** Opening INFORMATION SUPPLIED block **

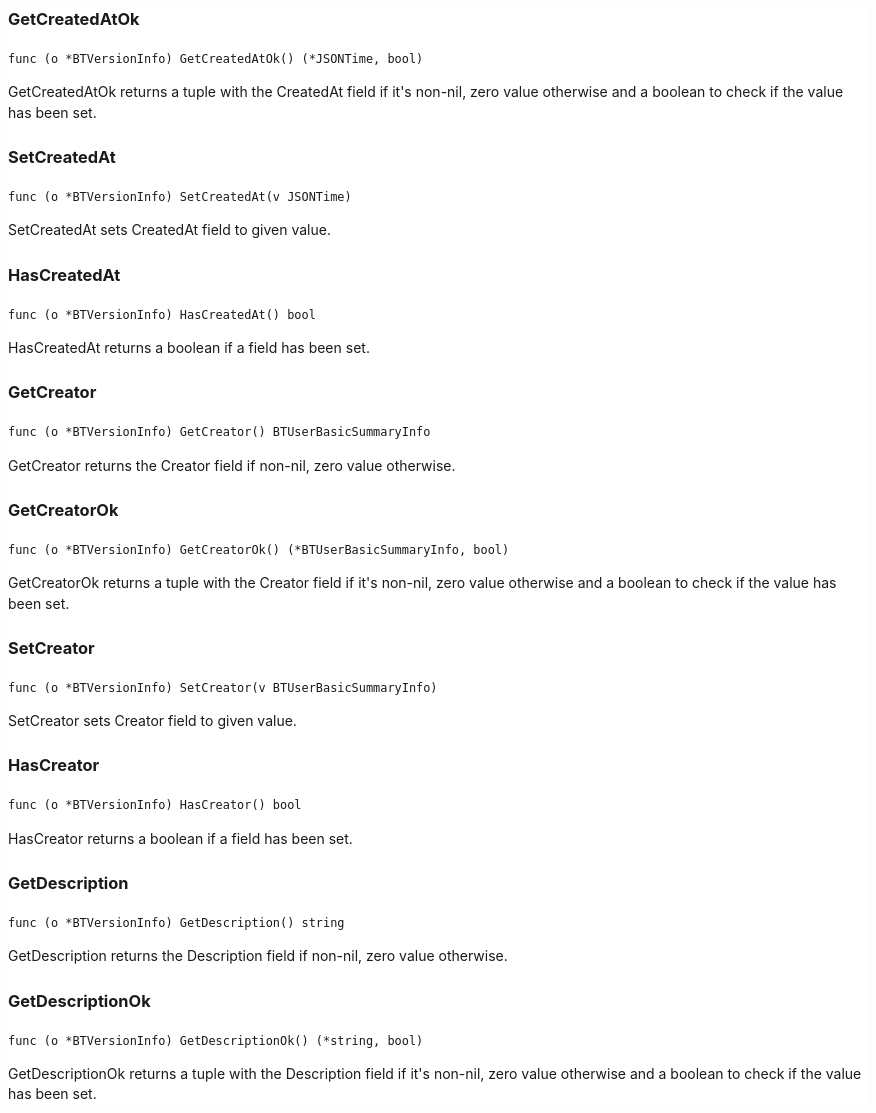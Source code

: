 ### GetCreatedAtOk

`func (o *BTVersionInfo) GetCreatedAtOk() (*JSONTime, bool)`

GetCreatedAtOk returns a tuple with the CreatedAt field if it's non-nil, zero value otherwise
and a boolean to check if the value has been set.

### SetCreatedAt

`func (o *BTVersionInfo) SetCreatedAt(v JSONTime)`

SetCreatedAt sets CreatedAt field to given value.

### HasCreatedAt

`func (o *BTVersionInfo) HasCreatedAt() bool`

HasCreatedAt returns a boolean if a field has been set.

### GetCreator

`func (o *BTVersionInfo) GetCreator() BTUserBasicSummaryInfo`

GetCreator returns the Creator field if non-nil, zero value otherwise.

### GetCreatorOk

`func (o *BTVersionInfo) GetCreatorOk() (*BTUserBasicSummaryInfo, bool)`

GetCreatorOk returns a tuple with the Creator field if it's non-nil, zero value otherwise
and a boolean to check if the value has been set.

### SetCreator

`func (o *BTVersionInfo) SetCreator(v BTUserBasicSummaryInfo)`

SetCreator sets Creator field to given value.

### HasCreator

`func (o *BTVersionInfo) HasCreator() bool`

HasCreator returns a boolean if a field has been set.

### GetDescription

`func (o *BTVersionInfo) GetDescription() string`

GetDescription returns the Description field if non-nil, zero value otherwise.

### GetDescriptionOk

`func (o *BTVersionInfo) GetDescriptionOk() (*string, bool)`

GetDescriptionOk returns a tuple with the Description field if it's non-nil, zero value otherwise
and a boolean to check if the value has been set.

** Closing INFORMATION SUPPLIED block **

■ **TASK REQUIREMENTS**
Go through the listing and say how many lines contain the string "JSONTime", offering only the number.

■ **TASK SOLUTION**
2